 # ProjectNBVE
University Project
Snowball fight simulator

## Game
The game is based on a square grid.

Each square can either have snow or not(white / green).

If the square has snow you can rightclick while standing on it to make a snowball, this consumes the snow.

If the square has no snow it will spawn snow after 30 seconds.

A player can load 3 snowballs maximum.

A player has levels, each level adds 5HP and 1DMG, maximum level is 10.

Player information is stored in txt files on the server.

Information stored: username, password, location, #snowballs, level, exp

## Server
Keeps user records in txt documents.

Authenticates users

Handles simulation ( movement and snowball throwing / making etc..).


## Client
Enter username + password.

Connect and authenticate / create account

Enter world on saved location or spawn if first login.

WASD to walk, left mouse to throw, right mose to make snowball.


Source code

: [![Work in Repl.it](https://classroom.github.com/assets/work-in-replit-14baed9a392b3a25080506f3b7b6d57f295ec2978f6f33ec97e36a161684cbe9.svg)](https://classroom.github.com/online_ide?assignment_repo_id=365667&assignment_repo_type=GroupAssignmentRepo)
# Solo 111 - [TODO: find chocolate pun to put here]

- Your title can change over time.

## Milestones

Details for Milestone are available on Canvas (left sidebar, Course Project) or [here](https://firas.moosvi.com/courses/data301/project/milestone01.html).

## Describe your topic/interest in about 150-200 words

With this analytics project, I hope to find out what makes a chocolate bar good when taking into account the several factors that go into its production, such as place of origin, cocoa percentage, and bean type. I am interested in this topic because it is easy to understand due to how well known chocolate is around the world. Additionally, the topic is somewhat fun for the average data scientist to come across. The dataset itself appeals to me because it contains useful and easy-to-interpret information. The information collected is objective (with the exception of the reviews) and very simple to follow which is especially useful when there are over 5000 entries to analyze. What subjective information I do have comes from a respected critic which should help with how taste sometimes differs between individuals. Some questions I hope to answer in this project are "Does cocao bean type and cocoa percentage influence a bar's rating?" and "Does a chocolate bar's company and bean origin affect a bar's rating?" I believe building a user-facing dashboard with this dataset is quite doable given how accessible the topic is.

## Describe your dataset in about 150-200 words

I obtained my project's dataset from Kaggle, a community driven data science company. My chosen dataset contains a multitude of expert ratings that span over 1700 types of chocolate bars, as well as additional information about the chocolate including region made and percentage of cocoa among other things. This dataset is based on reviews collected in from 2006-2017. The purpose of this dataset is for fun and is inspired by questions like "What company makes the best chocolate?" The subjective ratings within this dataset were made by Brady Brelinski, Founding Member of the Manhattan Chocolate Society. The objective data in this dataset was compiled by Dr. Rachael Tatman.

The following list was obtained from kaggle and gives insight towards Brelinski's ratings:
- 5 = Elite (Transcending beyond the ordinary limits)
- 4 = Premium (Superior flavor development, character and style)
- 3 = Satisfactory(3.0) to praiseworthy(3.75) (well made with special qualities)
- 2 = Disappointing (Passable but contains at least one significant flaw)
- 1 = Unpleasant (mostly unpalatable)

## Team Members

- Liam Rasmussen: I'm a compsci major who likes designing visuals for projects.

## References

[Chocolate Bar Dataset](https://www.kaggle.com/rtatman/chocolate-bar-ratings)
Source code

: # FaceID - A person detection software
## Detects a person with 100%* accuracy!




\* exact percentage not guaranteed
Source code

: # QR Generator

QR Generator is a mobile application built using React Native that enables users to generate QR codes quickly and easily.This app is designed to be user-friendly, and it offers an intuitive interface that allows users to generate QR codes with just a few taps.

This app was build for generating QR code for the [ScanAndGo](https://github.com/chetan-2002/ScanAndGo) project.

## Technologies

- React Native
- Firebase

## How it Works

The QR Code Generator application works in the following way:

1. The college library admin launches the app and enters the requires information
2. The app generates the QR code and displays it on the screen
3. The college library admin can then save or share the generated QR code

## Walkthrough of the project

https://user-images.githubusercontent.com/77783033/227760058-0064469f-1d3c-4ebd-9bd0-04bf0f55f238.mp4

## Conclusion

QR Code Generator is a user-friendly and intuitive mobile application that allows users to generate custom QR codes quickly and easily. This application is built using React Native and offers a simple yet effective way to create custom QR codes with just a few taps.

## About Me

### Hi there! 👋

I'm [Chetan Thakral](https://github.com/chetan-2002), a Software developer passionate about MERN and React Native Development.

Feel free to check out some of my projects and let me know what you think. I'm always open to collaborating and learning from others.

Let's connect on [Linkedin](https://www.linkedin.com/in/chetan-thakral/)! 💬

· · · ·

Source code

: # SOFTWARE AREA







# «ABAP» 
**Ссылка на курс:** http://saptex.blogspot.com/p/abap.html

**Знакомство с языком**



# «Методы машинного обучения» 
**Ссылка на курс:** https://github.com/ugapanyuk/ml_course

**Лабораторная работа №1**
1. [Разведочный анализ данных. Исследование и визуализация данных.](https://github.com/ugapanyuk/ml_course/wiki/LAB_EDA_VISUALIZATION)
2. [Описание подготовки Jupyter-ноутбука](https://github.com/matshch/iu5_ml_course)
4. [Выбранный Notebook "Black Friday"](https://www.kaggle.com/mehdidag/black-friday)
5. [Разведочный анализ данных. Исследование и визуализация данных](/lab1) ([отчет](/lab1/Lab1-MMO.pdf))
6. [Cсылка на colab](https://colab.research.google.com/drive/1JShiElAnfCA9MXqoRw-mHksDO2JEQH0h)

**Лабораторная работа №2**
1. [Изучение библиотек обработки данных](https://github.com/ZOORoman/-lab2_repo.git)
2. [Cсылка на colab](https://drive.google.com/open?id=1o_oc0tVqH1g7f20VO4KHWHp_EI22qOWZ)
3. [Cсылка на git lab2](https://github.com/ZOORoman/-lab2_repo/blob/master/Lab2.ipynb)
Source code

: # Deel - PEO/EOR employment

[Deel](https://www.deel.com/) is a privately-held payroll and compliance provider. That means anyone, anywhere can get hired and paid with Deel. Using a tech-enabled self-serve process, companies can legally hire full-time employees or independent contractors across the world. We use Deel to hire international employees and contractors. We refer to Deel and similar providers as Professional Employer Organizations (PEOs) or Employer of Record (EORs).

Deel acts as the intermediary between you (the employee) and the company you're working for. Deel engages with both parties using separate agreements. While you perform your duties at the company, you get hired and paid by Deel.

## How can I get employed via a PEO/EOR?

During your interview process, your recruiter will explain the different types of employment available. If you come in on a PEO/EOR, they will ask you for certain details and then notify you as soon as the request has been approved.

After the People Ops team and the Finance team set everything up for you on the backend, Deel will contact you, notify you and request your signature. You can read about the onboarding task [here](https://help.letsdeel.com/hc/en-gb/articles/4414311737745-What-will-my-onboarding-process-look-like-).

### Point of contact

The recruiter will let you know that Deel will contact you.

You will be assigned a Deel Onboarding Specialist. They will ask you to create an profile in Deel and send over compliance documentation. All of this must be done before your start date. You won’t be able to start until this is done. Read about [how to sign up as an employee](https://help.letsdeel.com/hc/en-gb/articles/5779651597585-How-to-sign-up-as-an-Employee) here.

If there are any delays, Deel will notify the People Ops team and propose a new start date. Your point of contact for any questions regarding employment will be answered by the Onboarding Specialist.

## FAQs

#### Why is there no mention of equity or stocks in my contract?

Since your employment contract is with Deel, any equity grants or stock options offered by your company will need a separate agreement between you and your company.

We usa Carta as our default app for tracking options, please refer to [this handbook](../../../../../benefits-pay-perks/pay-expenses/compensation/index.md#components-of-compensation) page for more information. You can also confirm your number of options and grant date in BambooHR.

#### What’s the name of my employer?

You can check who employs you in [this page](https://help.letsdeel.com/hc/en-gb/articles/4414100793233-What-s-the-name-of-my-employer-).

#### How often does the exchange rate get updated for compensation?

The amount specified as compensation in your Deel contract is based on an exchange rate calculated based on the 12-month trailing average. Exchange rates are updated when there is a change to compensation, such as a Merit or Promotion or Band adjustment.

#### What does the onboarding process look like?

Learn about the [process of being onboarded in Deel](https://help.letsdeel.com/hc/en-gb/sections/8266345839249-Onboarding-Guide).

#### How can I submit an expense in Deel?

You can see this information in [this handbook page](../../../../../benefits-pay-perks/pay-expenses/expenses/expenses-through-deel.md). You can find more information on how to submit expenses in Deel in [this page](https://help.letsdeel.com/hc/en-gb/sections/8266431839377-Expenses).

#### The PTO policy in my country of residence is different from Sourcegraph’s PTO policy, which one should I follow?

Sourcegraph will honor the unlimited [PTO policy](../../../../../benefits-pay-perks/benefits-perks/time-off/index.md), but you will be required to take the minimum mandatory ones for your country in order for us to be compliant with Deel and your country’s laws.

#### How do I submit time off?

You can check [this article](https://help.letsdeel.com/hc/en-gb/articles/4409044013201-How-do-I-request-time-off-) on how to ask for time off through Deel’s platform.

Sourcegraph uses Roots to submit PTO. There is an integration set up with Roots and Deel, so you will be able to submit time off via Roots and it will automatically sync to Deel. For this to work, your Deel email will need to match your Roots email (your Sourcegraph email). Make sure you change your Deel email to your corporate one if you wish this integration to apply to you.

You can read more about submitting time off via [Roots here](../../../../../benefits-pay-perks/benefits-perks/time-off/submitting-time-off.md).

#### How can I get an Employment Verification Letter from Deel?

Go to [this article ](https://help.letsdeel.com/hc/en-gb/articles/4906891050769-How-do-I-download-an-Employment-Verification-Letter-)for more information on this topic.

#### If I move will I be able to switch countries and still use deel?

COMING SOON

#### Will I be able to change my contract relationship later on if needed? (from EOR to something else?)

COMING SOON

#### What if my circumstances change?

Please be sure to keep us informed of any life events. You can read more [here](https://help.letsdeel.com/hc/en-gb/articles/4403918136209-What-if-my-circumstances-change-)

· · · ·

Required action
From the data above, output exactly the lines between the one containing "#### If I move" and the one containing "#### What if my circumstances change?", counting both of them.

Exercise response
#### If I move will I be able to switch countries and still use deel?

COMING SOON

#### Will I be able to change my contract relationship later on if needed? (from EOR to something else?)

COMING SOON

#### What if my circumstances change?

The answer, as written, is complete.